さてこれで使い方としては以上なのですが、気象データ、特に数値予報GPVデータを使う場合、風のデータはUV成分(東西成分・南北成分)になっています。この場合、まずUV成分を風向風速へ変換するという作業が発生します。
そこで、このやり方もついでに記述しておきます。
ここでは私の独自Pythonモジュール『wxparams』を使います。wxparamsについてはこちらのQiita記事をご参照下さい。
最初にサンプルコードを掲載します。その下に解説を書きますので、ご覧下さい。
import wxparams as wx
import numpy as np
# 風のUV成分
u_wind = np.array([10.0])
v_wind = np.array([-5.0])
# UV成分から風向風速を計算する関数
distance, azimuth = wx.UV_to_SpdDir(-1.0 * u_wind * time_step, -1.0 * v_wind * time_step)
print(f"進む方向:{azimuth[0]:.2f}度、進む距離:{distance[0]:.2f}m")
# 到着点の緯度経度を求める
lon1, lat1, back_azimuth = grs80.fwd(lon0, lat0, azimuth[0], distance[0])

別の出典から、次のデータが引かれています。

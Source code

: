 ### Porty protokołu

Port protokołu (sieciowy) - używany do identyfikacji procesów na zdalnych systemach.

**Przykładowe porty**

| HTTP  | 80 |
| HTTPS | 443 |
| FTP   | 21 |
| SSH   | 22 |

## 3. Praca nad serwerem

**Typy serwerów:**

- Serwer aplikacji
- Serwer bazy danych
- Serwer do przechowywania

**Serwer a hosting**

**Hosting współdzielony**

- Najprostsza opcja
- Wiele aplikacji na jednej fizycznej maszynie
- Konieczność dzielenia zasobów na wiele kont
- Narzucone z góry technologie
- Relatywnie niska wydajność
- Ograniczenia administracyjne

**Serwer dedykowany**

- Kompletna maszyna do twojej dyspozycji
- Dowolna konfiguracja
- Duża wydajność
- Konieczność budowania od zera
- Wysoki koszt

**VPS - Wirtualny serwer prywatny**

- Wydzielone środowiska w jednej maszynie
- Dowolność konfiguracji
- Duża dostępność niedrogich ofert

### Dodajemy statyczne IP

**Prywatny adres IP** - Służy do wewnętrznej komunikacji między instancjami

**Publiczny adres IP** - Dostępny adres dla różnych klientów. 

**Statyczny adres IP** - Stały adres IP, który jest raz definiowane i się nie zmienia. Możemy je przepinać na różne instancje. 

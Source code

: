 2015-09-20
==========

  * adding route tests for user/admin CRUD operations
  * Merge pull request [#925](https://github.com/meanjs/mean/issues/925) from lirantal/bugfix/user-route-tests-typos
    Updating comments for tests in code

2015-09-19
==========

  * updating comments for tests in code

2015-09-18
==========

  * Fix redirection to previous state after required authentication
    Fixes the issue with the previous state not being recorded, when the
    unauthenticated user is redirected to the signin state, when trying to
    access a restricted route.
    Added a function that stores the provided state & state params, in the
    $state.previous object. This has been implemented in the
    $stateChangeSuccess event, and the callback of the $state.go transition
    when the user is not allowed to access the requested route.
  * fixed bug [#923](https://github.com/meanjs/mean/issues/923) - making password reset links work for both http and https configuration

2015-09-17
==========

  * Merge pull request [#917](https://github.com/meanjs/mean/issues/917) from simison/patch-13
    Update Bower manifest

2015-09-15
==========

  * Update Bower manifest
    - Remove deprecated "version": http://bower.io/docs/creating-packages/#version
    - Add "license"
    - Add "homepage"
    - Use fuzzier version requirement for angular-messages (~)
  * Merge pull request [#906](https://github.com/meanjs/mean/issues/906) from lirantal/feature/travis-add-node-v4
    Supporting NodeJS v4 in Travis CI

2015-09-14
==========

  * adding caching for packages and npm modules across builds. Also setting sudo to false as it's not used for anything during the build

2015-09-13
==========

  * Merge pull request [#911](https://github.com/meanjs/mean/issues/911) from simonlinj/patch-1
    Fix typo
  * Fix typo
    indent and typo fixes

print(f"到着点:{lat1:.2f}N, {lon1:.2f}E")
# [出力]
# 進む方向:116.57度、進む距離:6708.20m
# 到着点:29.97N, 130.06E
風のUV成分として、U成分(東西風)を10m/s、V成分(南北風)を-5m/sとします。U成分は西風が、V成分は南風がプラスの値となります。このUV成分の場合、西北西の風を表していることになります。
ここでwxparamsでは引数としてNumpy配列を想定していますので、値1つの場合でもNumpy配列の形にして与えます。戻り値もNumpy配列になります。
次にUV成分から風向風速を計算するUV_to_SpdDir
関数を使っています。ここで引数としてUV成分に時間ステップを掛け算することで、戻り値は風速ではなく進む距離になります。またUV成分それぞれ符号を逆にすることで、戻り値が風向ではなく進む方向(方位角)にすることができます。
こうして得られた距離と方位角を使い、上述のfwd
メソッドを使うことで、到着点の緯度経度を求めることができます。この例では西北西の風により東南東に進むことになるので、緯度の値は小さく、経度の値は大きくなるはずです。
実際に出力を見ると、想定通りの値で到着点の緯度経度が求められていることがわかります。